Work request. Go through the entries below and copy each line that holds the word "begin".

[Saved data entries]
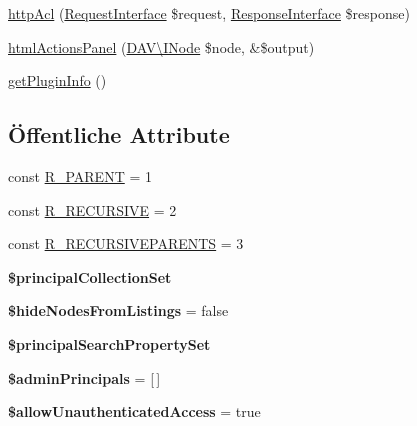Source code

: \begin{DoxyCompactItemize}
\item 
\mbox{\hyperlink{class_sabre_1_1_d_a_v_a_c_l_1_1_plugin_aea90f69563141590374dcee037956bff}{http\+Acl}} (\mbox{\hyperlink{interface_sabre_1_1_h_t_t_p_1_1_request_interface}{Request\+Interface}} \$request, \mbox{\hyperlink{interface_sabre_1_1_h_t_t_p_1_1_response_interface}{Response\+Interface}} \$response)
\item 
\mbox{\hyperlink{class_sabre_1_1_d_a_v_a_c_l_1_1_plugin_ab96123f520a429247f6c12c6a0303176}{html\+Actions\+Panel}} (\mbox{\hyperlink{interface_sabre_1_1_d_a_v_1_1_i_node}{D\+A\+V\textbackslash{}\+I\+Node}} \$node, \&\$output)
\item 
\mbox{\hyperlink{class_sabre_1_1_d_a_v_a_c_l_1_1_plugin_a2556b6d48e26b9d1d390b5f08dfe70c7}{get\+Plugin\+Info}} ()
\end{DoxyCompactItemize}
\subsection*{Öffentliche Attribute}
\begin{DoxyCompactItemize}
\item 
const \mbox{\hyperlink{class_sabre_1_1_d_a_v_a_c_l_1_1_plugin_aa8e37f9c2a8e7291cafe37778be8f10b}{R\+\_\+\+P\+A\+R\+E\+NT}} = 1
\item 
const \mbox{\hyperlink{class_sabre_1_1_d_a_v_a_c_l_1_1_plugin_a8cdab25ac96ad88a4ebdaaa8e4cc27e9}{R\+\_\+\+R\+E\+C\+U\+R\+S\+I\+VE}} = 2
\item 
const \mbox{\hyperlink{class_sabre_1_1_d_a_v_a_c_l_1_1_plugin_a38f164c83042d87ec5c819564dca44a9}{R\+\_\+\+R\+E\+C\+U\+R\+S\+I\+V\+E\+P\+A\+R\+E\+N\+TS}} = 3
\item 
{\bfseries \$principal\+Collection\+Set}
\item 
\mbox{\label{class_sabre_1_1_d_a_v_a_c_l_1_1_plugin_a861e2d13ed4785897d892285bfc574da}} 
{\bfseries \$hide\+Nodes\+From\+Listings} = false
\item 
{\bfseries \$principal\+Search\+Property\+Set}
\item 
\mbox{\label{class_sabre_1_1_d_a_v_a_c_l_1_1_plugin_a3048852878a2d62181500274753d6424}} 
{\bfseries \$admin\+Principals} = \mbox{[}$\,$\mbox{]}
\item 
\mbox{\label{class_sabre_1_1_d_a_v_a_c_l_1_1_plugin_ad9ca0b26b614ffcd23066db176e476ed}} 
{\bfseries \$allow\+Unauthenticated\+Access} = true
\end{DoxyCompactItemize}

Written answer.
: \begin{DoxyCompactItemize}
\begin{DoxyCompactItemize}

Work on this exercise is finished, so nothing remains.